2: Why be a jerk? Who benefits from unpleasant behavior?
Rainmakers “see the world, and everyone in it, as their market,” Jeffrey observes.
“Rainmakers know the world is small. They know that everyone knows someone. They know that anyone can become a client, or refer a client, or recommend a client, or scuttle a promising relationship.”
We are polite. To everyone. Nonclients, as well as existing customers. We understand business can come from unexpected places. We know that something we did ten years ago could result in business today.
“There are no ‘little people’ to the Rainmaker,” Jeffrey writes. “They do not berate the waiter because the kitchen is slow. They do not get angry with the person at the ticket counter because the airline delays or cancels a flight.”
What else do Rainmakers know?
“Don’t talk with food in our mouth,” Jeffrey notes. “And don’t plop our briefcase, or our laptop, or our cool tablet, or smartphone, on the customer’s desk or conference table.
“Don’t be late for meetings. Be sure our hands and clothes and hair and samples and car are clean.
“Stand up when an older person or a woman enters the room. Open the door for others. Offer to carry heavy items. Help lift a bag into and out of the overhead compartments in airplanes. Say please and thank you.”
Rainmakers have good manners. All the time. With everyone.
“Everyone is treated with courtesy,” Jeffrey notes. “The Rainmaker is as respectful and polite to the guy who mows his lawn as he is to the president of the company that makes the lawn mowers.”
3: “A wire and cable salesperson had a good relationship with the top management of a client company in Florida,” Jeffrey shares.

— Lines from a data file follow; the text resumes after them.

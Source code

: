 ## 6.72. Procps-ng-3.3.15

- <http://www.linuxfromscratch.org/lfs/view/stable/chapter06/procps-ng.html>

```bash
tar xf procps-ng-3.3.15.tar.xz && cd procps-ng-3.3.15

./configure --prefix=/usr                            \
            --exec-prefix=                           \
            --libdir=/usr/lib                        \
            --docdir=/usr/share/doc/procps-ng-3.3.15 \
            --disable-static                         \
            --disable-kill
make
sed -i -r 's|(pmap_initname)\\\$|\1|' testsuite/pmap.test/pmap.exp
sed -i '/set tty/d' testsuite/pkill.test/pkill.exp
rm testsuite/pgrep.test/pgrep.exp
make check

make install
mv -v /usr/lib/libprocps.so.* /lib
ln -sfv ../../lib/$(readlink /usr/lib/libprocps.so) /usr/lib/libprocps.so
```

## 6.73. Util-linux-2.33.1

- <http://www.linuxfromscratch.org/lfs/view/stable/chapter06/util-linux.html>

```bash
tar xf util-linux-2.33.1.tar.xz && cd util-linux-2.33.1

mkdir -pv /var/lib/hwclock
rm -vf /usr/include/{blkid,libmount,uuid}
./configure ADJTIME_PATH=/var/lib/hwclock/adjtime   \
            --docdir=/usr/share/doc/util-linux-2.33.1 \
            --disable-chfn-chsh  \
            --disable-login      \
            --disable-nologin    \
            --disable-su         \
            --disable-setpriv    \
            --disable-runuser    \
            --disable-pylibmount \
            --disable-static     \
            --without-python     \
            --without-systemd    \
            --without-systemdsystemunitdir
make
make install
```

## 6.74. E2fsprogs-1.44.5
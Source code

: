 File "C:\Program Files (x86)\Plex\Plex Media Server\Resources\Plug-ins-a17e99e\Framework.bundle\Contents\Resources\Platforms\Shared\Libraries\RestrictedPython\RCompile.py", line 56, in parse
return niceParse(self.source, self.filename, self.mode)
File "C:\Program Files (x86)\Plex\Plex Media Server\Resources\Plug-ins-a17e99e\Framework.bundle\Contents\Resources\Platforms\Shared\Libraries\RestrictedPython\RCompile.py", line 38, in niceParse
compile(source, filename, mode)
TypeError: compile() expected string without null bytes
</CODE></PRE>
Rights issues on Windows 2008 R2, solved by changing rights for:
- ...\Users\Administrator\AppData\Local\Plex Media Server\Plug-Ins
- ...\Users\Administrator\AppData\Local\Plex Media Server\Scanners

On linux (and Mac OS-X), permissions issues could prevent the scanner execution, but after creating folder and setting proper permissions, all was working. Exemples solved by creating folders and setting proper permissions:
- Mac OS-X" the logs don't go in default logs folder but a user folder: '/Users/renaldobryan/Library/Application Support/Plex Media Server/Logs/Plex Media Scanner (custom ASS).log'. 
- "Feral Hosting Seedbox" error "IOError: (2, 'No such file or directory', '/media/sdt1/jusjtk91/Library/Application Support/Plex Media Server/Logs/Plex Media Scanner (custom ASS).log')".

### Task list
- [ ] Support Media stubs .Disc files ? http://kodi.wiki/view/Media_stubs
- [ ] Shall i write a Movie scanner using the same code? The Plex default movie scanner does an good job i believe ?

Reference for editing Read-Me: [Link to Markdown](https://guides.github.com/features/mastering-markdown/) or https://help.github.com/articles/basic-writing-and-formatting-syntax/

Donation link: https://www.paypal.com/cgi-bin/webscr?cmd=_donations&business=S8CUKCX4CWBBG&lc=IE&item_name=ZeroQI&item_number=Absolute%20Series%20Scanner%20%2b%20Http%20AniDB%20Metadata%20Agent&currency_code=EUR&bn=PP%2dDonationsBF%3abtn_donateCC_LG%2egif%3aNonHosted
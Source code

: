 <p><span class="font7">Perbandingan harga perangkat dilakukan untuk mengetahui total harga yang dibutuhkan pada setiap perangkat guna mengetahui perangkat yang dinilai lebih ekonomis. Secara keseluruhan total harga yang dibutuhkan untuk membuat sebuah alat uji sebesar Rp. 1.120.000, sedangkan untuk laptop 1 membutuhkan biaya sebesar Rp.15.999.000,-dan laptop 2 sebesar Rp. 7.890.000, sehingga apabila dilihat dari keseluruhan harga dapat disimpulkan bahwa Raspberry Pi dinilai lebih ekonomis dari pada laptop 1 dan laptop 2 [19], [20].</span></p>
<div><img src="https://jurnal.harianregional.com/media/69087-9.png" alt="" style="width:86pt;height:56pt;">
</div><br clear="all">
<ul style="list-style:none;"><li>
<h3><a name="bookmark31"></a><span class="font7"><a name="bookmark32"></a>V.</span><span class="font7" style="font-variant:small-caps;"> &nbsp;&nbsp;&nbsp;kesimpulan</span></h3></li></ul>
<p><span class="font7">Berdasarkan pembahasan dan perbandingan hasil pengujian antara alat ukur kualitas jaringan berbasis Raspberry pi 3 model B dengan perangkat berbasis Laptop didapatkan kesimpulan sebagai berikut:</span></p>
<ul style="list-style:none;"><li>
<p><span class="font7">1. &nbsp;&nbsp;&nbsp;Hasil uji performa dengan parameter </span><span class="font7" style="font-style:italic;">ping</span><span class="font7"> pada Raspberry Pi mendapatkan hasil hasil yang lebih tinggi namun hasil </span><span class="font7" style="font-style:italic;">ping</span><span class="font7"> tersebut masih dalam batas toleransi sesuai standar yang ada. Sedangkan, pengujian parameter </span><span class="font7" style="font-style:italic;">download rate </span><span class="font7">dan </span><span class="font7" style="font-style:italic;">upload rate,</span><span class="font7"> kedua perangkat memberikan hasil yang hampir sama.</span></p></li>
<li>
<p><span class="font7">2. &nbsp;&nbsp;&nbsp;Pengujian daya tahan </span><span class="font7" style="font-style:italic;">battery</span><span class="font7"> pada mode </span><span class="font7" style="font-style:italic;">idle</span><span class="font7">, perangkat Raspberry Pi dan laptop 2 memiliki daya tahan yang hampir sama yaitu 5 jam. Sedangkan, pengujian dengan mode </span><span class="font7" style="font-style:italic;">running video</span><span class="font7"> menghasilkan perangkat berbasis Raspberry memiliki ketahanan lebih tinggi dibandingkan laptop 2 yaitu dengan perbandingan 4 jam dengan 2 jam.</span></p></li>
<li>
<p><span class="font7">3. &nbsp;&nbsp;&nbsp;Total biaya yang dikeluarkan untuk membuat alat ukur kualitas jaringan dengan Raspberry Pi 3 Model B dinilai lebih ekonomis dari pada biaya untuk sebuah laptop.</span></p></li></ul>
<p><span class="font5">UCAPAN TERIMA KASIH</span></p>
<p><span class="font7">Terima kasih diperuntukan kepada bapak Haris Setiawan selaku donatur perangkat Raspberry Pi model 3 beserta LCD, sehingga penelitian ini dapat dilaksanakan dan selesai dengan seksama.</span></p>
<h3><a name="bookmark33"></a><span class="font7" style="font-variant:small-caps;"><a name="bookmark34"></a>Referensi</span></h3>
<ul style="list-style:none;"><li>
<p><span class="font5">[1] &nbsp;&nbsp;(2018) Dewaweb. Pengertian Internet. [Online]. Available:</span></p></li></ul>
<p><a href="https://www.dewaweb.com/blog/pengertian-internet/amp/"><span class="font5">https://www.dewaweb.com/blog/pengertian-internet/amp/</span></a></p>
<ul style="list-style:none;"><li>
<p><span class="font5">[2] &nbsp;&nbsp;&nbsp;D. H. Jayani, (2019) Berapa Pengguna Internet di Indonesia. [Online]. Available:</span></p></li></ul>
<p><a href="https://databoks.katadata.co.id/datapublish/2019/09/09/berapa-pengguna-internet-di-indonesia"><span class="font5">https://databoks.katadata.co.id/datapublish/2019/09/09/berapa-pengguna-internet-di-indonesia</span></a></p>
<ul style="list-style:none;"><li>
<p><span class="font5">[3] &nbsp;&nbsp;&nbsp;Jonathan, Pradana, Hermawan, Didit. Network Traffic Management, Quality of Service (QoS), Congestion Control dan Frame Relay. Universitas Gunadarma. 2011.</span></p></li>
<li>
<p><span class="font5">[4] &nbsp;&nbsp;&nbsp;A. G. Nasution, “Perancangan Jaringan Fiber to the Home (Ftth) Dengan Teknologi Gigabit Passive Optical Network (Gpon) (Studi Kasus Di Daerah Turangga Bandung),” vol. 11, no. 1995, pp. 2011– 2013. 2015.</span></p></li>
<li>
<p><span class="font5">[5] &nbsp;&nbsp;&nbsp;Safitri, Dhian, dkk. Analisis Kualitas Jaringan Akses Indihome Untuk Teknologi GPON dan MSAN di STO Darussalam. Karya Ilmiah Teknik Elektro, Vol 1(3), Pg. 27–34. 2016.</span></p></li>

Every time he visited his customer, he was greeted by the company receptionist. She was “an efficient, organized young woman,” he notes. “Part of her job was keeping the sales appointment schedule.
The receptionist did not buy wire and cable nor did she participate in decision-making.
Yet, “the salesperson always treated her courteously,” Jeffrey shares. He “always waited patiently if there were delays, never making insistent demands—as did other salespeople.
“The salesperson always thanked the receptionist for her help, and always made sure to say good-bye to her.”
Twenty years passed. The receptionist is now the executive vice president.
Guess what? The company became the wire and cable salesman’s biggest account.
More tomorrow.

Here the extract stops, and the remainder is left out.